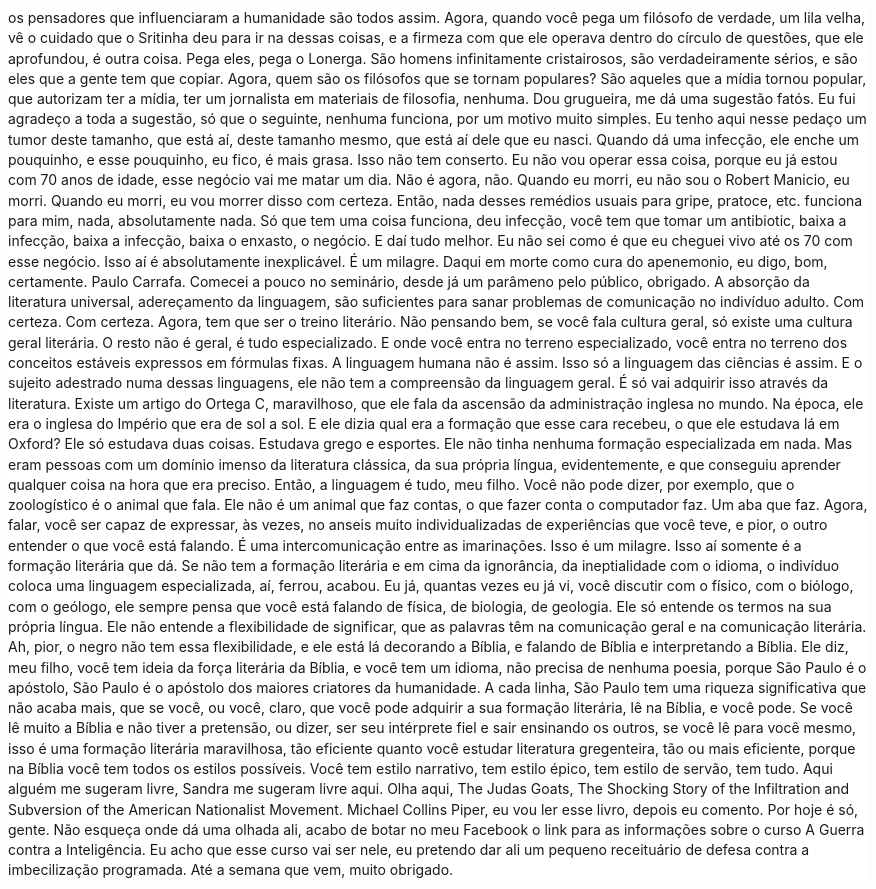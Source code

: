 os pensadores que influenciaram a humanidade são todos assim. Agora, quando você pega um filósofo de verdade, um lila velha, vê o cuidado que o Sritinha deu para ir na dessas coisas, e a firmeza com que ele operava dentro do círculo de questões, que ele aprofundou, é outra coisa. Pega eles, pega o Lonerga. São homens infinitamente cristairosos, são verdadeiramente sérios, e são eles que a gente tem que copiar. Agora, quem são os filósofos que se tornam populares? São aqueles que a mídia tornou popular, que autorizam ter a mídia, ter um jornalista em materiais de filosofia, nenhuma. Dou grugueira, me dá uma sugestão fatós. Eu fui agradeço a toda a sugestão, só que o seguinte, nenhuma funciona, por um motivo muito simples. Eu tenho aqui nesse pedaço um tumor deste tamanho, que está aí, deste tamanho mesmo, que está aí dele que eu nasci. Quando dá uma infecção, ele enche um pouquinho, e esse pouquinho, eu fico, é mais grasa. Isso não tem conserto. Eu não vou operar essa coisa, porque eu já estou com 70 anos de idade, esse negócio vai me matar um dia. Não é agora, não. Quando eu morri, eu não sou o Robert Manicio, eu morri. Quando eu morri, eu vou morrer disso com certeza. Então, nada desses remédios usuais para gripe, pratoce, etc. funciona para mim, nada, absolutamente nada. Só que tem uma coisa funciona, deu infecção, você tem que tomar um antibiotic, baixa a infecção, baixa a infecção, baixa o enxasto, o negócio. E daí tudo melhor. Eu não sei como é que eu cheguei vivo até os 70 com esse negócio. Isso aí é absolutamente inexplicável. É um milagre. Daqui em morte como cura do apenemonio, eu digo, bom, certamente. Paulo Carrafa. Comecei a pouco no seminário, desde já um parâmeno pelo público, obrigado. A absorção da literatura universal, adereçamento da linguagem, são suficientes para sanar problemas de comunicação no indivíduo adulto. Com certeza. Com certeza. Agora, tem que ser o treino literário. Não pensando bem, se você fala cultura geral, só existe uma cultura geral literária. O resto não é geral, é tudo especializado. E onde você entra no terreno especializado, você entra no terreno dos conceitos estáveis expressos em fórmulas fixas. A linguagem humana não é assim. Isso só a linguagem das ciências é assim. E o sujeito adestrado numa dessas linguagens, ele não tem a compreensão da linguagem geral. É só vai adquirir isso através da literatura. Existe um artigo do Ortega C, maravilhoso, que ele fala da ascensão da administração inglesa no mundo. Na época, ele era o inglesa do Império que era de sol a sol. E ele dizia qual era a formação que esse cara recebeu, o que ele estudava lá em Oxford? Ele só estudava duas coisas. Estudava grego e esportes. Ele não tinha nenhuma formação especializada em nada. Mas eram pessoas com um domínio imenso da literatura clássica, da sua própria língua, evidentemente, e que conseguiu aprender qualquer coisa na hora que era preciso. Então, a linguagem é tudo, meu filho. Você não pode dizer, por exemplo, que o zoologístico é o animal que fala. Ele não é um animal que faz contas, o que fazer conta o computador faz. Um aba que faz. Agora, falar, você ser capaz de expressar, às vezes, no anseis muito individualizadas de experiências que você teve, e pior, o outro entender o que você está falando. É uma intercomunicação entre as imarinações. Isso é um milagre. Isso aí somente é a formação literária que dá. Se não tem a formação literária e em cima da ignorância, da ineptialidade com o idioma, o indivíduo coloca uma linguagem especializada, aí, ferrou, acabou. Eu já, quantas vezes eu já vi, você discutir com o físico, com o biólogo, com o geólogo, ele sempre pensa que você está falando de física, de biologia, de geologia. Ele só entende os termos na sua própria língua. Ele não entende a flexibilidade de significar, que as palavras têm na comunicação geral e na comunicação literária. Ah, pior, o negro não tem essa flexibilidade, e ele está lá decorando a Bíblia, e falando de Bíblia e interpretando a Bíblia. Ele diz, meu filho, você tem ideia da força literária da Bíblia, e você tem um idioma, não precisa de nenhuma poesia, porque São Paulo é o apóstolo, São Paulo é o apóstolo dos maiores criatores da humanidade. A cada linha, São Paulo tem uma riqueza significativa que não acaba mais, que se você, ou você, claro, que você pode adquirir a sua formação literária, lê na Bíblia, e você pode. Se você lê muito a Bíblia e não tiver a pretensão, ou dizer, ser seu intérprete fiel e sair ensinando os outros, se você lê para você mesmo, isso é uma formação literária maravilhosa, tão eficiente quanto você estudar literatura gregenteira, tão ou mais eficiente, porque na Bíblia você tem todos os estilos possíveis. Você tem estilo narrativo, tem estilo épico, tem estilo de servão, tem tudo. Aqui alguém me sugeram livre, Sandra me sugeram livre aqui. Olha aqui, The Judas Goats, The Shocking Story of the Infiltration and Subversion of the American Nationalist Movement. Michael Collins Piper, eu vou ler esse livro, depois eu comento. Por hoje é só, gente. Não esqueça onde dá uma olhada ali, acabo de botar no meu Facebook o link para as informações sobre o curso A Guerra contra a Inteligência. Eu acho que esse curso vai ser nele, eu pretendo dar ali um pequeno receituário de defesa contra a imbecilização programada. Até a semana que vem, muito obrigado.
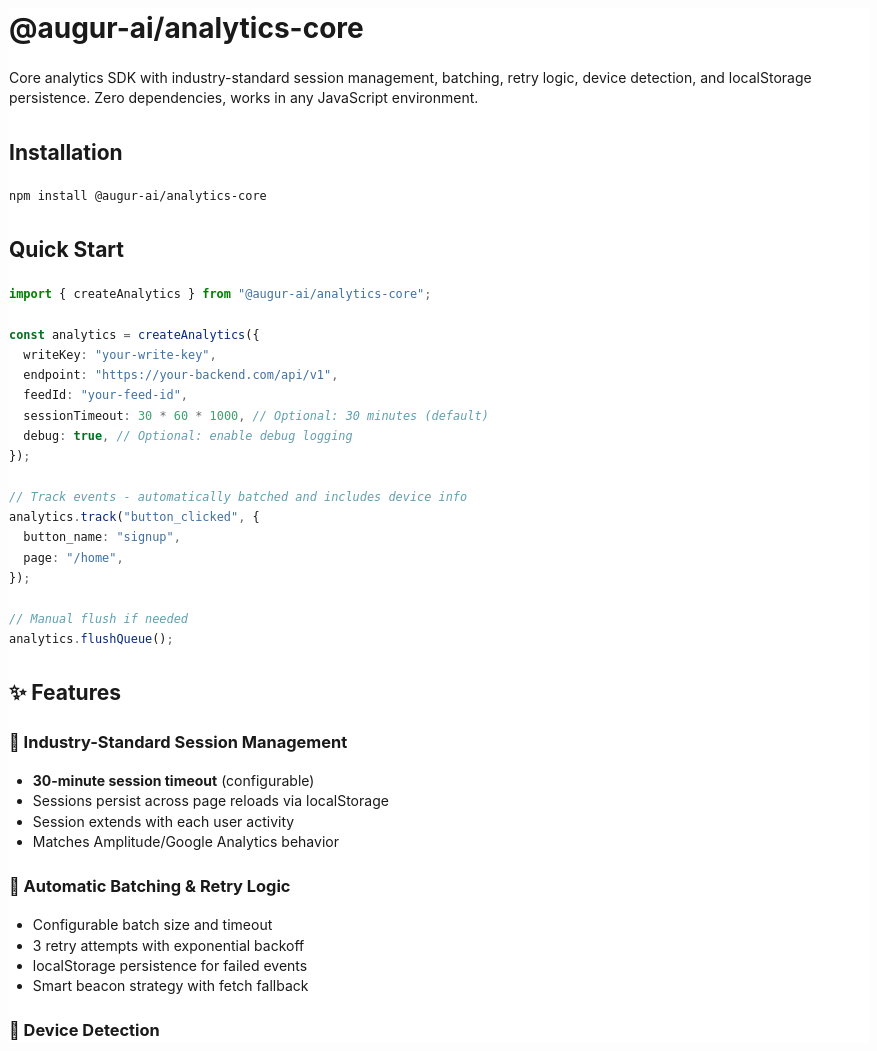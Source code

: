# @augur-ai/analytics-core

Core analytics SDK with industry-standard session management, batching, retry logic, device detection, and localStorage persistence. Zero dependencies, works in any JavaScript environment.

## Installation

```bash
npm install @augur-ai/analytics-core
```

## Quick Start

```typescript
import { createAnalytics } from "@augur-ai/analytics-core";

const analytics = createAnalytics({
  writeKey: "your-write-key",
  endpoint: "https://your-backend.com/api/v1",
  feedId: "your-feed-id",
  sessionTimeout: 30 * 60 * 1000, // Optional: 30 minutes (default)
  debug: true, // Optional: enable debug logging
});

// Track events - automatically batched and includes device info
analytics.track("button_clicked", {
  button_name: "signup",
  page: "/home",
});

// Manual flush if needed
analytics.flushQueue();
```

## ✨ Features

### 🎯 Industry-Standard Session Management

- **30-minute session timeout** (configurable)
- Sessions persist across page reloads via localStorage
- Session extends with each user activity
- Matches Amplitude/Google Analytics behavior

### 🚀 Automatic Batching & Retry Logic

- Configurable batch size and timeout
- 3 retry attempts with exponential backoff
- localStorage persistence for failed events
- Smart beacon strategy with fetch fallback

### 📱 Device Detection
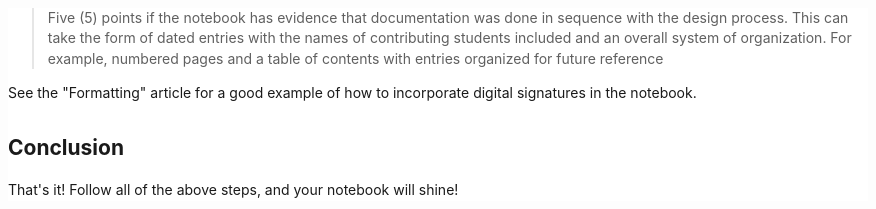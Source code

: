 > Five (5) points if the notebook has evidence that documentation was done in sequence with the design process. This can take the form of dated entries with the names of contributing students included and an overall system of organization. For example, numbered pages and a table of contents with entries organized for future reference

See the "Formatting" article for a good example of how to incorporate digital signatures in the notebook.

## Conclusion

That's it! Follow all of the above steps, and your notebook will shine!
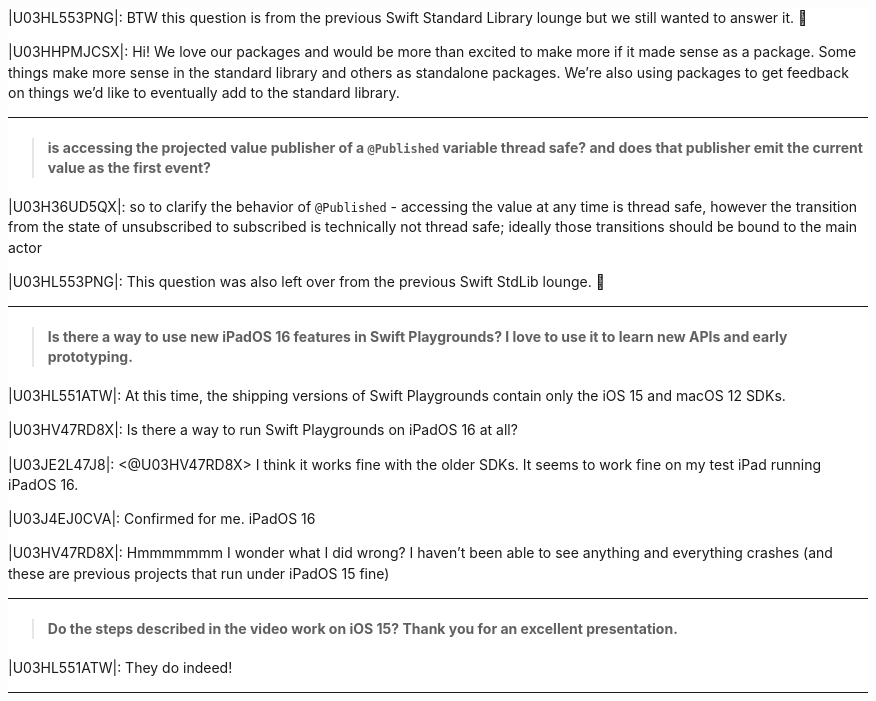 
|U03HL553PNG|:
BTW this question is from the previous Swift Standard Library lounge but we still wanted to answer it. :slightly_smiling_face:

|U03HHPMJCSX|:
Hi! We love our packages and would be more than excited to make more if it made sense as a package. Some things make more sense in the standard library and others as standalone packages. We’re also using packages to get feedback on things we’d like to eventually add to the standard library.

--- 
> ####  is accessing the projected value publisher of a `@Published` variable thread safe? and does that publisher emit the current value as the first event?


|U03H36UD5QX|:
so to clarify the behavior of `@Published` - accessing the value at any time is thread safe, however the transition from the state of unsubscribed to subscribed is technically not thread safe; ideally those transitions should be bound to the main actor

|U03HL553PNG|:
This question was also left over from the previous Swift StdLib lounge. :slightly_smiling_face:

--- 
> ####  Is there a way to use new iPadOS 16 features in Swift Playgrounds? I love to use it to learn new APIs and early prototyping.


|U03HL551ATW|:
At this time, the shipping versions of Swift Playgrounds contain only the iOS 15 and macOS 12 SDKs.

|U03HV47RD8X|:
Is there a way to run Swift Playgrounds on iPadOS 16 at all?

|U03JE2L47J8|:
<@U03HV47RD8X> I think it works fine with the older SDKs. It seems to work fine on my test iPad running iPadOS 16.

|U03J4EJ0CVA|:
Confirmed for me. iPadOS 16

|U03HV47RD8X|:
Hmmmmmmm I wonder what I did wrong? I haven’t been able to see anything and everything crashes (and these are previous projects that run under iPadOS 15 fine)

--- 
> ####  Do the steps described in the video work on iOS 15? Thank you for an excellent presentation.


|U03HL551ATW|:
They do indeed!

--- 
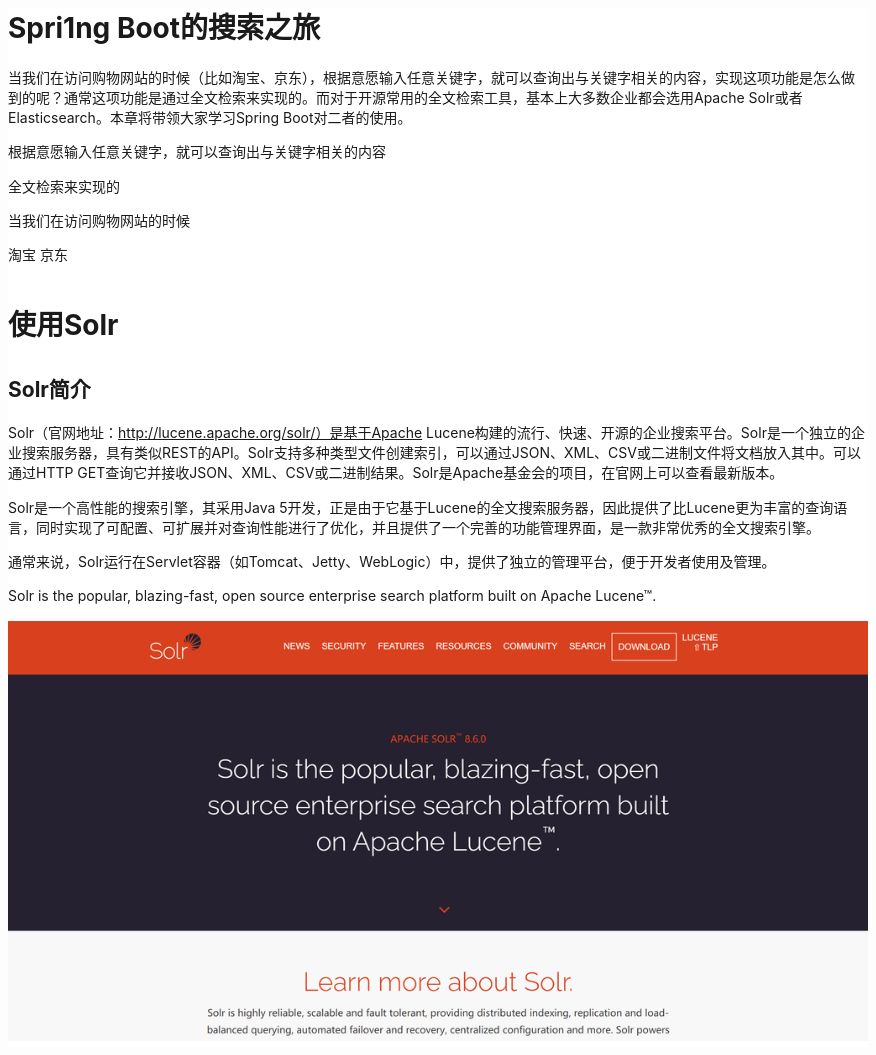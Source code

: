 # Spri1ng Boot的搜索之旅

当我们在访问购物网站的时候（比如淘宝、京东），根据意愿输入任意关键字，就可以查询出与关键字相关的内容，实现这项功能是怎么做到的呢？通常这项功能是通过全文检索来实现的。而对于开源常用的全文检索工具，基本上大多数企业都会选用Apache Solr或者Elasticsearch。本章将带领大家学习Spring Boot对二者的使用。

根据意愿输入任意关键字，就可以查询出与关键字相关的内容

全文检索来实现的 

当我们在访问购物网站的时候 

淘宝  京东  

# 使用Solr

## Solr简介

Solr（官网地址：http://lucene.apache.org/solr/）是基于Apache Lucene构建的流行、快速、开源的企业搜索平台。Solr是一个独立的企业搜索服务器，具有类似REST的API。Solr支持多种类型文件创建索引，可以通过JSON、XML、CSV或二进制文件将文档放入其中。可以通过HTTP GET查询它并接收JSON、XML、CSV或二进制结果。Solr是Apache基金会的项目，在官网上可以查看最新版本。

Solr是一个高性能的搜索引擎，其采用Java 5开发，正是由于它基于Lucene的全文搜索服务器，因此提供了比Lucene更为丰富的查询语言，同时实现了可配置、可扩展并对查询性能进行了优化，并且提供了一个完善的功能管理界面，是一款非常优秀的全文搜索引擎。

通常来说，Solr运行在Servlet容器（如Tomcat、Jetty、WebLogic）中，提供了独立的管理平台，便于开发者使用及管理。

Solr is the popular, blazing-fast, open source enterprise search platform built on Apache Lucene™.



![image-20200724190244945](assets/image-20200724190244945.png)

# [Work item]
Would you count the lines in the entries that hold "localStorage" and reply with only the count?

# [Expected answer]
3